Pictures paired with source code
....................
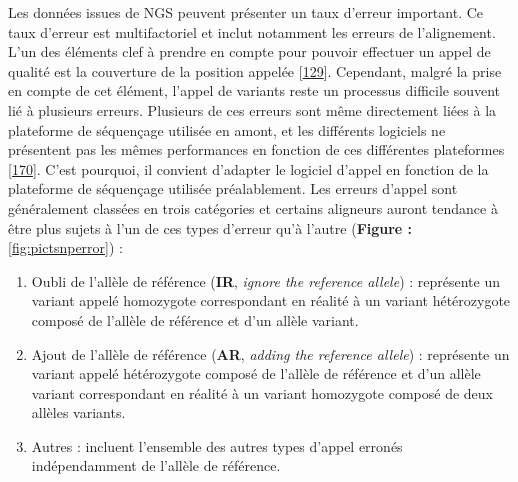 \documentclass[12pt,a4paper,twoside]{ugathesis}
\theoremstyle{definition}
\theoremstyle{definition}
\theoremstyle{definition}
\theoremstyle{remark}
\begin{document}
Les données issues de NGS peuvent présenter un taux d'erreur important.
Ce taux d'erreur est multifactoriel et inclut notamment les erreurs de
l'alignement. L'un des éléments clef à prendre en compte pour pouvoir
effectuer un appel de qualité est la couverture de la position appelée
{[}\protect\hyperlink{ref-Sims2014}{129}{]}. Cependant, malgré la prise
en compte de cet élément, l'appel de variants reste un processus
difficile souvent lié à plusieurs erreurs. Plusieurs de ces erreurs sont
même directement liées à la plateforme de séquençage utilisée en amont,
et les différents logiciels ne présentent pas les mêmes performances en
fonction de ces différentes plateformes
{[}\protect\hyperlink{ref-Hwang2015}{170}{]}. C'est pourquoi, il
convient d'adapter le logiciel d'appel en fonction de la plateforme de
séquençage utilisée préalablement. Les erreurs d'appel sont généralement
classées en trois catégories et certains aligneurs auront tendance à
être plus sujets à l'un de ces types d'erreur qu'à l'autre
(\textbf{Figure : }\ref{fig:pictsnperror}) :

\begin{enumerate}
\def\labelenumi{\arabic{enumi}.}
\item
  Oubli de l'allèle de référence (\textbf{IR}, \emph{ignore the
  reference allele}) : représente un variant appelé homozygote
  correspondant en réalité à un variant hétérozygote composé de l'allèle
  de référence et d'un allèle variant.
\item
  Ajout de l'allèle de référence (\textbf{AR}, \emph{adding the
  reference allele}) : représente un variant appelé hétérozygote composé
  de l'allèle de référence et d'un allèle variant correspondant en
  réalité à un variant homozygote composé de deux allèles variants.
\item
  Autres : incluent l'ensemble des autres types d'appel erronés
  indépendamment de l'allèle de référence.
\end{enumerate}

\newpage
\end{document}
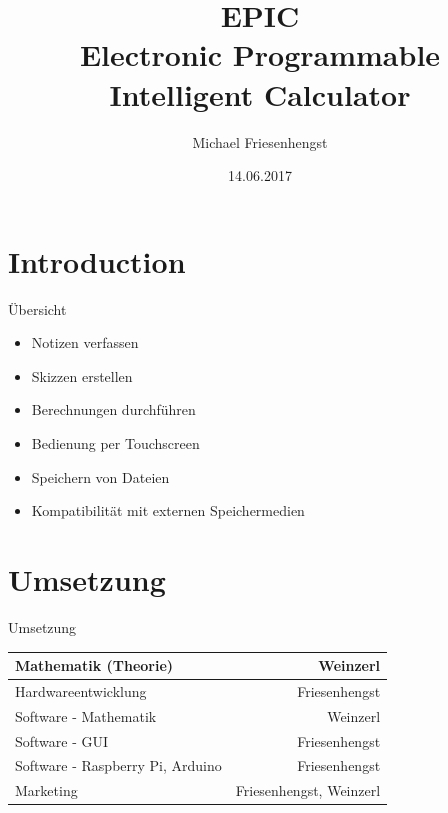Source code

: \documentclass{beamer}
\title[Your Short Title]{EPIC
	\\
	{\large Electronic Programmable Intelligent Calculator}
}
\author{Michael Friesenhengst}
\institute{HTL Hollabrunn}
\date{14.06.2017}
\begin{document}
\begin{frame}
  \titlepage
\end{frame}


\section{Introduction}

\begin{frame}{Übersicht}


\begin{itemize}
  \item Notizen verfassen
  \item Skizzen erstellen
  \item Berechnungen durchführen
  \item Bedienung per Touchscreen
  \item Speichern von Dateien
  \item Kompatibilität mit externen Speichermedien
\end{itemize}



\end{frame}

\section{Umsetzung}

\begin{frame}{Umsetzung}



\begin{table}
	\centering
	\begin{tabular}{l|r}
		Mathematik (Theorie) & Weinzerl \\\hline
		\rowcolor{blue!25}
		Hardwareentwicklung & Friesenhengst \\\hline
		Software - Mathematik & Weinzerl \\\hline
		\rowcolor{blue!25}
		Software - GUI & Friesenhengst \\\hline
		\rowcolor{blue!25}
		Software - Raspberry Pi, Arduino & Friesenhengst \\\hline
		\rowcolor{blue!25}
		Marketing & Friesenhengst, Weinzerl
	\end{tabular}
\end{table}

\end{frame}
\end{document}
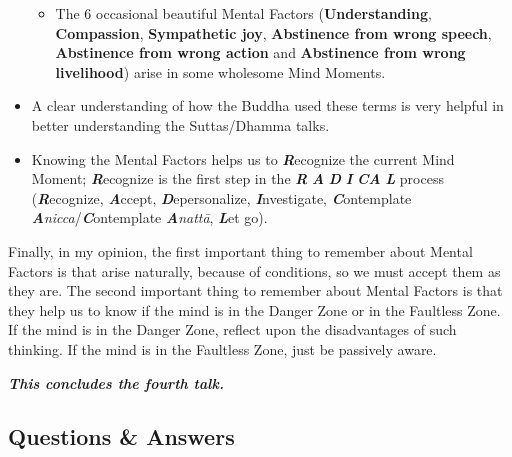 \begin{itemize}
\begin{itemize}
\item The 6 occasional beautiful Mental Factors (\textbf{Understanding}, \textbf{Compassion}, \textbf{Sympathetic joy}, \textbf{Abstinence from wrong speech}, \textbf{Abstinence from wrong action} and \textbf{Abstinence from wrong livelihood}) arise in some wholesome Mind Moments.

\end{itemize}

\item A clear understanding of how the Buddha used these terms is very helpful in better understanding the Suttas/Dhamma talks.

\item Knowing the Mental Factors helps us to \textbf{\textit{R}}ecognize the current Mind Moment; \textbf{\textit{R}}ecognize is the first step in the \textbf{\textit{R}} \textbf{\textit{A}} \textbf{\textit{D}} \textbf{\textit{I}} \textbf{\textit{CA}} \textbf{\textit{L}} process (\textbf{\textit{R}}ecognize, \textbf{\textit{A}}ccept, \textbf{\textit{D}}epersonalize, \textbf{\textit{I}}nvestigate, \textbf{\textit{C}}ontemplate \textbf{\textit{A}}\textit{nicca}/\textbf{\textit{C}}ontemplate \textbf{\textit{A}}\textit{nattā}, \textbf{\textit{L}}et go).

\end{itemize}

Finally, in my opinion, the first important thing to remember about Mental Factors is that arise naturally, because of conditions, so we must accept them as they are. The second important thing to remember about Mental Factors is that they help us to know if the mind is in the Danger Zone or in the Faultless Zone. If the mind is in the Danger Zone, reflect upon the disadvantages of such thinking. If the mind is in the Faultless Zone, just be passively aware.

\begin{center}
\textbf{\textit{This concludes the fourth talk.}} \\
\end{center}

\newpage

\subsection*{Questions \& Answers}


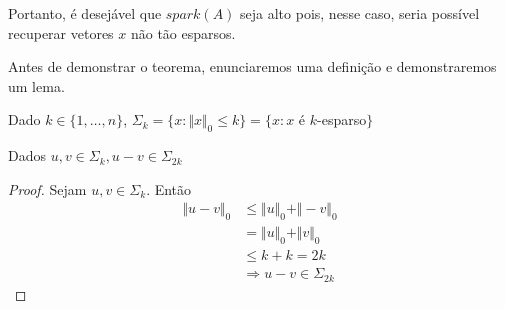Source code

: Portanto, é desejável que $\textit{spark}(A)$ seja alto pois, nesse caso, seria possível recuperar vetores $x$ não tão esparsos.

Antes de demonstrar o teorema, enunciaremos uma definição e demonstraremos um lema.

\begin{definicao}
Dado $k \in \lbrace 1, \hdots , n \rbrace$,
$ \Sigma_k = \lbrace x : \Vert x \Vert_{0} \leq k \rbrace
           = \lbrace x : x $ é $k$-esparso$ \rbrace$
\end{definicao}

\begin{lema}
Dados $u, v \in \Sigma_k, u - v \in \Sigma_{2k}$
\end{lema}
\begin{proof}
Sejam $u, v \in \Sigma_k$. Então
\begin{subequations}
\begin{align*}
\Vert u - v \Vert_0 & \leq \Vert u \Vert_0 + \Vert -v \Vert_0 \\
& = \Vert u \Vert_0 + \Vert v \Vert_0 \\
& \leq k + k = 2k \\
& \Rightarrow u - v \in \Sigma_{2k}
\end{align*}
\end{subequations}
\end{proof}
....................
TASK STATEMENT — From the opening line of the entries above to the line containing "malgré la prise", please transcribe each line exactly, skipping every picture.

SOLUTION TO THE EXERCISE —
 \documentclass[12pt,a4paper,twoside]{ugathesis}
\theoremstyle{definition}
\theoremstyle{definition}
\theoremstyle{definition}
\theoremstyle{remark}
\begin{document}
Les données issues de NGS peuvent présenter un taux d'erreur important.
Ce taux d'erreur est multifactoriel et inclut notamment les erreurs de
l'alignement. L'un des éléments clef à prendre en compte pour pouvoir
effectuer un appel de qualité est la couverture de la position appelée
{[}\protect\hyperlink{ref-Sims2014}{129}{]}. Cependant, malgré la prise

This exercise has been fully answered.